Lately all I can see is your face; your name–I can hear your laugh, and everything I do is an echo of something we once did.
I miss you because I didn’t when you were alive, and I regret that more than anything because now I look around and there’s this feeling in my heart; a melancholy of my mind that I remember only you could understand. This pretentious, childish ennui of my soul that doesn’t belong but exists. Something that I can’t admit to anyone else because I know it’s undeserving; that we were born too lucky to be sad on our believed misfortunes.
Somehow we were both born with each other’s red string around our pinkies and it seems like life won’t allow me to forget my better half.
I remember having an urging to message you a few days before it all happened and I didn’t because I was cowardly and it seems like one of your gifts to me in all of this is the one that has taught me to never be too afraid to speak; that anger and regret and refrain is not worth the loss of time.
That all we have–the only currency, the only measure that ever mattered is just time: the time we spent being nonchalant towards each other. The time we spent never saying I love you.

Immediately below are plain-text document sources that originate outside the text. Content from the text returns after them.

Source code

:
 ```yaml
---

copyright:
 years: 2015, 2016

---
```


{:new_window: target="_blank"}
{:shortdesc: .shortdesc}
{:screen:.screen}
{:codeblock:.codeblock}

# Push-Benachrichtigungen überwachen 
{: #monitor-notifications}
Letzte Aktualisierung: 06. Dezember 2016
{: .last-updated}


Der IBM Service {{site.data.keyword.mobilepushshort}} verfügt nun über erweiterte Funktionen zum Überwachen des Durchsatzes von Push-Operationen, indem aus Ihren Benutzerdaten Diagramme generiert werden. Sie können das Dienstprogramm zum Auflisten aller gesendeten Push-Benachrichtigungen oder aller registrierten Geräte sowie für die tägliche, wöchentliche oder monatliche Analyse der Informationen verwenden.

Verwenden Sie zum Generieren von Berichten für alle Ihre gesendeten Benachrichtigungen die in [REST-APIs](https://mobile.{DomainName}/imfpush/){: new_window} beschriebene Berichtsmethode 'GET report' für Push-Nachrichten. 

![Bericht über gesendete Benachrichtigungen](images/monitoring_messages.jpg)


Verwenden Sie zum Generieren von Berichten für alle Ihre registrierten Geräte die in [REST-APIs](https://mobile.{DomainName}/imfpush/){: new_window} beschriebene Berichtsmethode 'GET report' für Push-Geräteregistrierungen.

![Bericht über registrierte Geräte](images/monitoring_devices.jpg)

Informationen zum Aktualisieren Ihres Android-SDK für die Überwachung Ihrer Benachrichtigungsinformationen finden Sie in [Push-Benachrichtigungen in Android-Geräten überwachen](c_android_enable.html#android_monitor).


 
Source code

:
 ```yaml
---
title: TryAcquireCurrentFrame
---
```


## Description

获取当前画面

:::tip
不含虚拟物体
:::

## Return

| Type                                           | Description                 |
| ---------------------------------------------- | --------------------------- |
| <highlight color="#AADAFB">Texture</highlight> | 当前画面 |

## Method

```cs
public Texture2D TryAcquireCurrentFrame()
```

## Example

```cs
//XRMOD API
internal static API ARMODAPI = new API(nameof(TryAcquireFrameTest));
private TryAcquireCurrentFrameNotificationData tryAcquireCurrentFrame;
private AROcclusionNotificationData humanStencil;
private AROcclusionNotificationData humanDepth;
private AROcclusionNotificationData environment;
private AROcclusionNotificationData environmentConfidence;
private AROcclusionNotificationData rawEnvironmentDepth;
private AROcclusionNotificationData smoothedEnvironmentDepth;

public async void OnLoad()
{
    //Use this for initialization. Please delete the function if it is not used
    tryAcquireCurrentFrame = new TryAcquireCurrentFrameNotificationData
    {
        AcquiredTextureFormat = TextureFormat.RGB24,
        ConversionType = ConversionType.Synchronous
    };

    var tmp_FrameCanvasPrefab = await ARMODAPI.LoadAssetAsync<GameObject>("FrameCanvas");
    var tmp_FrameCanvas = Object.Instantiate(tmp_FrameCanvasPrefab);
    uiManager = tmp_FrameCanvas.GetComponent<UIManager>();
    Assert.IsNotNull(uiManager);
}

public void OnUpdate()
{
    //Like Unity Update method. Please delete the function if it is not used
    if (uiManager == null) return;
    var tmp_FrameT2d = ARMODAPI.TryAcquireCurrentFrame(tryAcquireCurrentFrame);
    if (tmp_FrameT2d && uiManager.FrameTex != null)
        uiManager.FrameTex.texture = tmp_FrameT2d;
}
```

I remember the way you looked in high school; how we both were too embarrassed to look at each other–too embarrassed to speak: the teenagers who were once little girls attached at the waist.I started a notebook again and I think of you when I write in it: the way your handwriting mimicked your personality, how the C’s bubbled with your laugh and the Y’s curled with your smile.
I think of you more in these past seven months that I have in these last seven years. I think of us: buying ice-cream after school in those push carts, the notes we aggressively passed. The classrooms we begged for seats next to eachother because we were sisters and how could we not.
I head home soon, and I know walking down the streets of our neighborhood will just smell of us at ten eleven and twelve; and I know I’ll cry and break and be a mess because then it’ll be in reality where you are actually gone. It’ll be in my reality, in our world, where everything of you no longer exists.
The kraft slice omelettes over rice your mother would make; our daily, late walks to school. The fanfiction, poems, Phantom of the Opera we would watch. Apple juice cartons–slices of ham and american cheese; instant noodles with vienna sausages, mustard and Tapitio: I would give up all the steakhouses, Michelin stars and thousand-dollar dinners for one more meal with you. One more chance to be near you–to talk about nothing but understand everything.
To be forgiven for all that I’ve ever done wrong; to be loved even when I’ve never done right.
Here, four thousand miles away I can pretend that you’re still breathing and smiling your dimply Sangco smile; living your life like everyone else wishes they could. Here, I can pretend that I took you away with me before our neighborhood took you alive–here, I can pretend that I took care of you like I promised your mother.
Here, you’re alive–by my side–in a castle, above the sky.